What is a chemical compound? and what's a label

Steve Bachrach poses an interesting question on the CHMINF-L list. I have omitted the citations and some other material – you can read the archive if necessary.

 
I have run into an interesting chemical problem that has led to both theoretical and applied database questions. I am hoping that some of the experts on the list can shed some light.
I have been looking into the recent controversy concerning the structure of (+)-hexacyclinol. This compound was first isolated in 2002 by Graefe et al who proposed a structure for it…. La Clair recently synthesized this structure, or it least reportedly so. [SB: By the way – do a google search
on hexacyclinol so see how the blogosphere responded to this problem.] Then Rychnovsky …proposed an alternative structure for (+)-hexacyclinol, which was subsequently synthesized and confirmed to be identical to the original natural product
(PMR: yes the blogosphere is worth reading, e.g. Totally Synthetic (blogroll) and Tenderbutton (but this is now password-only).
So here is first my theoretical question: How do you index such a situation? The original structure of the molecule (+)-hexacyclinol is wrong, and a subsequent one is right. So, when you query a database, which structure matches up with the name “(+)-hexacyclinol”? My guess is that it should be the correct one – but then what do you do with the old
structure? Obviously, this is not the first, nor will it be the last, compound whose structure in contested.
Now here is the more applied aspect. A search in SciFinder for (+)-hexacyclinol gives CA 484674-97-7, which is the original (and, we now know, wrong!) structure. Querying for the papers that have this structure returns the Grafe, La Clair and Rychnovsky papers, but not the Porco paper. But entering the “true” hexcyclinol structure and then doing a search locates 2 structures CA 903574-41-4 and CA 903574-42-5, which look to me to be identical. Furthermore, the only paper that is linked to these “two” structures is the Rychnovsky paper. In other words, the Porco paper that reports the actual synthesis and x-ray structure of hexacyclinol does not have any hexacyclinol structure(s)
(correct or not) attached to it!
PMR: Note – Scifinder is a Closed access tool to the Closed Chemical Abstracts database of chemical information. I cannot therefore comment on Steve’s Ids.
(By the way, a PubChem search for hexacyclinol comes up dry, but all of the above papers are indexed in PubMed.) Any explanations?

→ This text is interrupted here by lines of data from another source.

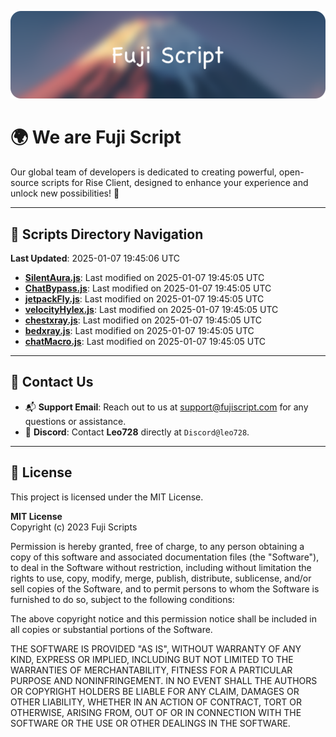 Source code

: ![Banner](.github/b.webp)

# 🌍 **We are Fuji Script**

Our global team of developers is dedicated to creating powerful, open-source scripts for Rise Client, designed to enhance your experience and unlock new possibilities! 🌟

---
<!-- SCRIPTS_NAVIGATION_START -->
## 📂 **Scripts Directory Navigation**

**Last Updated**: 2025-01-07 19:45:06 UTC

- **[SilentAura.js](scripts/SilentAura.js)**: Last modified on 2025-01-07 19:45:05 UTC
- **[ChatBypass.js](scripts/ChatBypass.js)**: Last modified on 2025-01-07 19:45:05 UTC
- **[jetpackFly.js](scripts/jetpackFly.js)**: Last modified on 2025-01-07 19:45:05 UTC
- **[velocityHylex.js](scripts/velocityHylex.js)**: Last modified on 2025-01-07 19:45:05 UTC
- **[chestxray.js](scripts/chestxray.js)**: Last modified on 2025-01-07 19:45:05 UTC
- **[bedxray.js](scripts/bedxray.js)**: Last modified on 2025-01-07 19:45:05 UTC
- **[chatMacro.js](scripts/chatMacro.js)**: Last modified on 2025-01-07 19:45:05 UTC

<!-- SCRIPTS_NAVIGATION_END -->

---

## 💬 **Contact Us**  
- 📬 **Support Email**: Reach out to us at [support@fujiscript.com](mailto:support@fujiscript.com) for any questions or assistance.  
- 💬 **Discord**: Contact **Leo728** directly at `Discord@leo728`.

---

## 📜 **License**

This project is licensed under the MIT License.  

**MIT License**  
Copyright (c) 2023 Fuji Scripts  

Permission is hereby granted, free of charge, to any person obtaining a copy of this software and associated documentation files (the "Software"), to deal in the Software without restriction, including without limitation the rights to use, copy, modify, merge, publish, distribute, sublicense, and/or sell copies of the Software, and to permit persons to whom the Software is furnished to do so, subject to the following conditions:  

The above copyright notice and this permission notice shall be included in all copies or substantial portions of the Software.  

THE SOFTWARE IS PROVIDED "AS IS", WITHOUT WARRANTY OF ANY KIND, EXPRESS OR IMPLIED, INCLUDING BUT NOT LIMITED TO THE WARRANTIES OF MERCHANTABILITY, FITNESS FOR A PARTICULAR PURPOSE AND NONINFRINGEMENT. IN NO EVENT SHALL THE AUTHORS OR COPYRIGHT HOLDERS BE LIABLE FOR ANY CLAIM, DAMAGES OR OTHER LIABILITY, WHETHER IN AN ACTION OF CONTRACT, TORT OR OTHERWISE, ARISING FROM, OUT OF OR IN CONNECTION WITH THE SOFTWARE OR THE USE OR OTHER DEALINGS IN THE SOFTWARE.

(PMR: Yes, Hexacyclinol is not very interesting except to chemists so no-one has deposited a data collection containing it to Pubchem. If synthetic chemists contribute collections of targets to Pubchem I am sure Pubchem will be delighted to accept them. However many chemists are still unaware that PubChem exists.)

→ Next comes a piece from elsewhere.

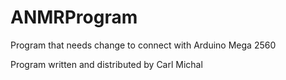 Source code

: # ANMRProgram
Program that needs change to connect with Arduino Mega 2560

Program written and distributed by Carl Michal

PMR: There is nothing strange in this – it’s common in all most disciplines. As a science progresses the interpretation of objects changes. Genes, organisms, galaxies are all frequently reclassified. It’s actually a strange feature of structural chemistry that there are so many cases that aren’t fluid and where a structure and a substance can be associated and where this association can persist for a long time.
The language of “right” and “wrong” is what is causing the problem. These statements should be recast in terms of annotations or assertions, labelled with the authority that makes them. (Incidentally this is what is at the basis of the RDF-based Semantic web). The above could be written:
2002: Graefe asserts that C1 is the structure associated with a given substance (S1). Graefe gives S1 the label “hexacyclinol”. Graefe also asserts that certain reported physical data (D1) belong to S1.
2005? Le Clair makes S2 and asserts that it is the same substance as S1 and re-asserts that S1 is has the structure C1
2006. Rychnovsky makes S3 and asserts it is not identical with S1 or S2 but should be associated with the structure C1.
By the laws of chemistry (which say that a given substance S should only be associated with one structure C) we have a contradiction. So…
2006. Many chemists, including the blogosphere, assert that Le Clair’s statement is false.
But that may not be the end of it.
That is a simplified picture. Henry Rzepa has written about “What is mauveine?” – it is by no means clear what this industrially spectacular purple pigment was or is. He has devised an RDF scheme for presenting, and possibly resolving, a number of assertions about the structure of a compound.
Not all chemistry has the luxury of being able to associate a precise formula with a given substance in a jar. Here are some simple examples,
  • What is aluminium chloride?
  • What is glutamate?
  • What is glucose?

These are legitimate scientific statements which require several assertions, linked in a mini-semantic web. That is why we need to move from a twentieth-century way of describing chemistry (as exemplified by the CA numbers) to a semantic one. There is lots of room for volunteers.
I’m reminded of being shown round the British Museum of Natural History – and a room full of fish specimens in ethanol in labelled glass containers. The biologist said that some countries had asked for their specimens – their property – back – the BM had resisted. But if it ever came to that the BM would keep the labels – their metadata.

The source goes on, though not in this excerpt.